Outra transformação inescapável do corpo no mundo contemporâneo está sendo
forçada pela incrível proliferação de violência política de todos os tipos: violência étnica,
violência sexual, violência autodestrutiva, violência doméstica e violência de gangues.
Tanto quanto as transformações esboçadas acima, essa tem que ver com o próprio
significado de ser humano como sendo um corpo capaz de sentir dor e auto-alienação. Do
exame de Scarry (1985) sobre a dissolução de si mesmo em tortura ao retrato de Feldman
(1991) do corpo desnaturalizado, que existe no clima de violência permanente na Irlanda
do Norte; a partir da análise de Scheper-Hughes (1992) da resistência corporal não
articulada à opressão hegemônica entre moradores pobres das favelas brasileiras e
novamente à loucura de "limpeza étnica" e violação como arma política, que caracteriza
a ex-Iugoslávia no momento da redação desta introdução, o corpo aparece como o veículo
ameaçado do ser humano e da dignidade. A urgência moral e política deste fenômeno é
evidente no trabalho de vários contribuintes para o presente volume.

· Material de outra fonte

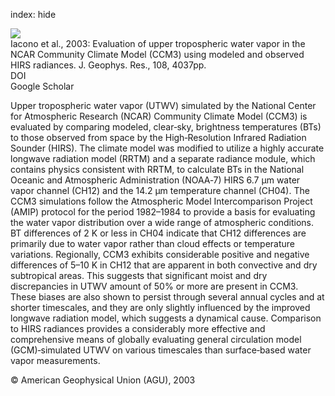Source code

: index: hide

<div class="Citation">
    <div class="Citation-thumb CitationThumb-linked"  data-href="https://doi.org/10.1029/2002jd002539">
      <img src="https://static.claimspace.cloud/climate-study-static/refs/thumbs/9/Iacono_et_al_2003-thumb.png" />
    </div>

  <div class="Citation-body">
    <div class="Citation-text">Iacono et al., 2003: Evaluation of upper tropospheric water vapor in the NCAR Community Climate Model (CCM3) using modeled and observed HIRS radiances. <span class="Article-journal">J. Geophys. Res., </span><span class="Article-volume">108, </span>4037pp.</div>
    <div class="Citation-links">
      <div class="CitationLink" data-href="https://doi.org/10.1029/2002jd002539">
        <div class="CitationLink-icon CitationLink-Doi"></div>
        <div class="CitationLink-text">DOI</div>
      </div>
      <div class="CitationLink" data-href="https://scholar.google.com/scholar?q=10.1029/2002jd002539">
        <div class="CitationLink-icon CitationLink-Scholar"></div>
        <div class="CitationLink-text">Google Scholar</div>
      </div>
    </div>
  </div>
</div>

Upper tropospheric water vapor (UTWV) simulated by the National Center for Atmospheric Research (NCAR) Community Climate Model (CCM3) is evaluated by comparing modeled, clear‐sky, brightness temperatures (BTs) to those observed from space by the High‐Resolution Infrared Radiation Sounder (HIRS). The climate model was modified to utilize a highly accurate longwave radiation model (RRTM) and a separate radiance module, which contains physics consistent with RRTM, to calculate BTs in the National Oceanic and Atmospheric Administration (NOAA‐7) HIRS 6.7 μm water vapor channel (CH12) and the 14.2 μm temperature channel (CH04). The CCM3 simulations follow the Atmospheric Model Intercomparison Project (AMIP) protocol for the period 1982–1984 to provide a basis for evaluating the water vapor distribution over a wide range of atmospheric conditions. BT differences of 2 K or less in CH04 indicate that CH12 differences are primarily due to water vapor rather than cloud effects or temperature variations. Regionally, CCM3 exhibits considerable positive and negative differences of 5–10 K in CH12 that are apparent in both convective and dry subtropical areas. This suggests that significant moist and dry discrepancies in UTWV amount of 50% or more are present in CCM3. These biases are also shown to persist through several annual cycles and at shorter timescales, and they are only slightly influenced by the improved longwave radiation model, which suggests a dynamical cause. Comparison to HIRS radiances provides a considerably more effective and comprehensive means of globally evaluating general circulation model (GCM)‐simulated UTWV on various timescales than surface‐based water vapor measurements.

<div class="Citation-copy">
&copy; American Geophysical Union (AGU), 2003
</div>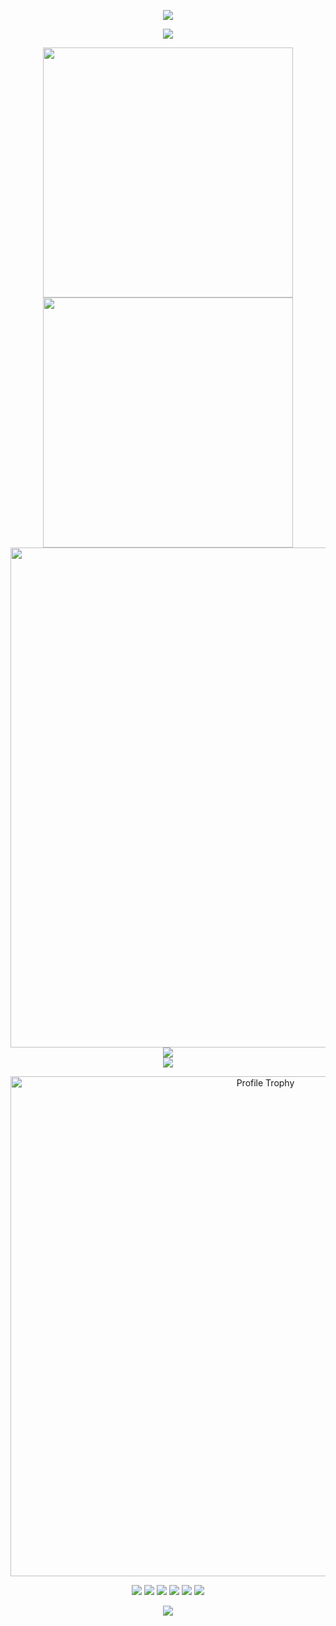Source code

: <!-- 核心部分：封面图，包含打招呼的动画 -->
<p align="center">
  <img src="https://capsule-render.vercel.app/api?type=waving&color=timeGradient&height=300&&section=header&text=Hello%20Friend!&fontSize=90&fontAlign=50&fontAlignY=30&desc=I%20am%20zws!&descAlign=50&descSize=30&descAlignY=60&animation=twinkling">
</p>

<!-- 动态文本部分：通过readme-typing-svg生成的文本效果，显示欢迎信息 -->
<p align="center">
  <img src="https://readme-typing-svg.demolab.com?font=Orbitron&size=25&pause=1000&center=true&vCenter=true&random=false&width=600&lines=Welcome+to+my+GitHub+profile+page!;I+am+super+obsessed+with+programming!" />
</p>

<!-- 显示GitHub统计数据部分，包括总贡献、活动统计等 -->
<p align="center">
  <!-- GitHub统计：显示用户GitHub仓库的贡献、提交等信息 -->
  <img align="center" width="400" src="https://github-readme-stats.vercel.app/api?username=ZhenWusi
&theme=transparent&include_all_commits=true&show_icons=true&hide_border=true" />
  <!-- GitHub连胜记录：显示当前GitHub用户连续提交天数 -->
  <img align="center" width="400" src="https://streak-stats.demolab.com?user=ZhenWusi&theme=transparent&date_format=%5BY.%5Dn.j&hide_border=true" />
  <br/>
  <!-- GitHub活动图：显示用户在GitHub上的活动图，展示活跃度 -->
  <img width="800" src="https://github-readme-activity-graph.vercel.app/graph?username=ZhenWusi&theme=github-compact&hide_border=true&area=true">
  <br/>
  <!-- GitHub语言统计：显示用户使用过最多的编程语言的统计图 -->
  <img align="center" src="https://github-readme-stats.vercel.app/api/top-langs/?username=ZhenWusi&theme=transparent&hide_border=true&layout=donut-vertical&langs_count=6" />
  <br/>
  <!-- 技能图标：显示编程技能图标，表示熟练使用的编程语言 -->
  <img align="center" src="https://skillicons.dev/icons?i=py,c,cpp,cs,java,html,css,js,ts,md,matlab&theme=light" />
</p>
<p align="center">
    <!-- https://github.com/ryo-ma/github-profile-trophy -->
    <!-- 显示用户的 GitHub 奖杯，展示成就 -->
    <img width="800" src="https://github-profile-trophy.vercel.app/?username=ZhenWusi&no-bg=true&no-frame=true&theme=algolia&title=-MultiLanguage" alt="Profile Trophy" title="Profile Trophy" />
</p>


<!-- 显示徽章：显示GitHub、CSDN、哔哩哔哩等社交平台的徽章 -->
<p align="center" style="text-align: center;">
  <!-- GitHub -->
  <a href="https://github.com/ZhenWusi" style="display: inline-block;">
    <img src="https://img.shields.io/badge/GitHub-ZhenWusi-blue?logo=github&logoColor=white" />
  </a>
  
  <!-- CSDN -->
  <a href="https://blog.csdn.net/m0_66307774?type=blog" style="display: inline-block;">
    <img src="https://img.shields.io/badge/CSDN-小九九-red?logo=csdn&logoColor=white" />
  </a>
  
  <!-- 哔哩哔哩 -->
  <a href="https://space.bilibili.com/1612805047?spm_id_from=333.1007.0.0" style="display: inline-block;">
    <img src="https://img.shields.io/badge/哔哩哔哩-怎么不是小九九呢-pink?logo=bilibili&logoColor=white" />
  </a>
  
  <!-- QQ -->
  <span style="display: inline-block;">
    <img src="https://img.shields.io/badge/QQ-1097407138-green?logo=tencentqq&logoColor=white" />
  </span>
  
  <!-- 显示GitHub访问统计 -->
  <span style="display: inline-block;">
    <img src="https://komarev.com/ghpvc/?username=ZhenWusi&abbreviated=true&color=yellow" />
  </span>

  <!-- 知乎 -->
  <a href="https://www.zhihu.com/people/guo-guo-13-75-10" style="display: inline-block;">
    <img src="https://img.shields.io/badge/知乎-九九-orange?logo=zhihu&logoColor=white" />
  </a>
</p>


<!-- 尾部部分：结束动画效果，包含一个告别信息 -->
<p align="center">
  <img src="https://capsule-render.vercel.app/api?type=waving&color=timeGradient&height=300&&section=footer&text=The%20Journey%20Ends&fontSize=90&fontAlign=50&fontAlignY=70&desc=May%20your%20code%20flow%20like%20a%20stream%20of%20ideas!&descAlign=50&descSize=30&descAlignY=40&animation=twinkling">
</p>
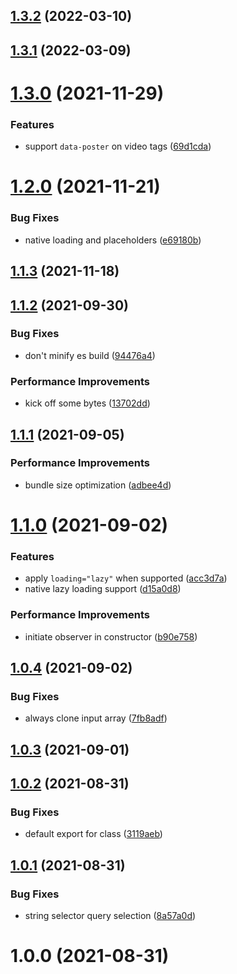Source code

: ## [1.3.2](https://github.com/johannschopplich/loadeer/compare/v1.3.1...v1.3.2) (2022-03-10)

## [1.3.1](https://github.com/johannschopplich/loadeer/compare/v1.3.0...v1.3.1) (2022-03-09)

# [1.3.0](https://github.com/johannschopplich/loadeer/compare/v1.2.0...v1.3.0) (2021-11-29)

### Features

- support `data-poster` on video tags ([69d1cda](https://github.com/johannschopplich/loadeer/commit/69d1cdae21529d2d75171648fc6c60e8cdd0992a))

# [1.2.0](https://github.com/johannschopplich/loadeer/compare/v1.1.3...v1.2.0) (2021-11-21)

### Bug Fixes

- native loading and placeholders ([e69180b](https://github.com/johannschopplich/loadeer/commit/e69180b2728c15c8cf18722c197b35b2aac2f7fc))

## [1.1.3](https://github.com/johannschopplich/loadeer/compare/v1.1.2...v1.1.3) (2021-11-18)

## [1.1.2](https://github.com/johannschopplich/loadeer/compare/v1.1.1...v1.1.2) (2021-09-30)

### Bug Fixes

- don't minify es build ([94476a4](https://github.com/johannschopplich/loadeer/commit/94476a41d1dafb1fff3840e66a06da2fb875c409))

### Performance Improvements

- kick off some bytes ([13702dd](https://github.com/johannschopplich/loadeer/commit/13702ddad5ad4011bf2722214da064d8fed75d1e))

## [1.1.1](https://github.com/johannschopplich/loadeer/compare/v1.1.0...v1.1.1) (2021-09-05)

### Performance Improvements

- bundle size optimization ([adbee4d](https://github.com/johannschopplich/loadeer/commit/adbee4dda5ecf5bfbfef1e72548a1d4b58718404))

# [1.1.0](https://github.com/johannschopplich/loadeer/compare/v1.0.4...v1.1.0) (2021-09-02)

### Features

- apply `loading="lazy"` when supported ([acc3d7a](https://github.com/johannschopplich/loadeer/commit/acc3d7afb069a5637412fd795f353a39ff4479cb))
- native lazy loading support ([d15a0d8](https://github.com/johannschopplich/loadeer/commit/d15a0d8683f66f9176c66f7331703fbc8b31e18f))

### Performance Improvements

- initiate observer in constructor ([b90e758](https://github.com/johannschopplich/loadeer/commit/b90e758d4b57a4101f52569afe570d10281aeb25))

## [1.0.4](https://github.com/johannschopplich/loadeer/compare/v1.0.3...v1.0.4) (2021-09-02)

### Bug Fixes

- always clone input array ([7fb8adf](https://github.com/johannschopplich/loadeer/commit/7fb8adf3617889a5b84b3a79a70e91a3460dd125))

## [1.0.3](https://github.com/johannschopplich/loadeer/compare/v1.0.2...v1.0.3) (2021-09-01)

## [1.0.2](https://github.com/johannschopplich/loadeer/compare/v1.0.1...v1.0.2) (2021-08-31)

### Bug Fixes

- default export for class ([3119aeb](https://github.com/johannschopplich/loadeer/commit/3119aebad4910d01871c1a0317f60c5523de6504))

## [1.0.1](https://github.com/johannschopplich/loadeer/compare/v1.0.0...v1.0.1) (2021-08-31)

### Bug Fixes

- string selector query selection ([8a57a0d](https://github.com/johannschopplich/loadeer/commit/8a57a0d32b72684b547603ea15c5073340939e11))

# 1.0.0 (2021-08-31)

Juntamente com suas implicações críticas e pragmáticas para a civilização
mundial, as implicações teóricas da descoberta acadêmica de que o corpo tem uma
história e é tanto um fenômeno cultural quanto uma entidade biológica são
potencialmente enormes. Além disso, se o corpo está passando por um momento histórico
crítico, esse momento também oferece uma oportunidade metodológica crítica para
reformular teorias de cultura, self e experiência, com o corpo no centro da análise. Os
objetivos deste volume são extrair algumas dessas implicações teóricas e aproveitar essa
oportunidade metodológica. Nenhum desses objetivos deve ser dado como certo, uma vez
que, entre os antropólogos que enfrentam a "obsolescência do corpo" e uma "morte do
assunto" relacionada, os estudos ainda não sabem se o corpo persistirá como um tema
analítico central, o "terreno existencial da cultura e do eu" (Csordas 1990), ou se o
interesse no corpo é meramente uma moda intelectual. Na reunião de 1990 da American
Ethonological Society, dedicada ao tema do "corpo na sociedade e na cultura", era
evidente que muitos participantes usavam o termo "corpo" sem muito senso de
"corporalidade" em suas análises, como se o corpo fosse pouco mais do que um sinônimo
de self ou pessoa. Essa tendência acarreta os duplos perigos de dissipar a força de usar o
corpo como ponto de partida metodológico e de corpos objetivadores como coisas
desprovidas de intencionalidade e intersubjetividade. Assim, perde a oportunidade de
adicionar consciência e sensibilidade as nossas noções de eu e pessoa, e de inserir e
adicionar a dimensão de materialidade as nossas noções de cultura e história.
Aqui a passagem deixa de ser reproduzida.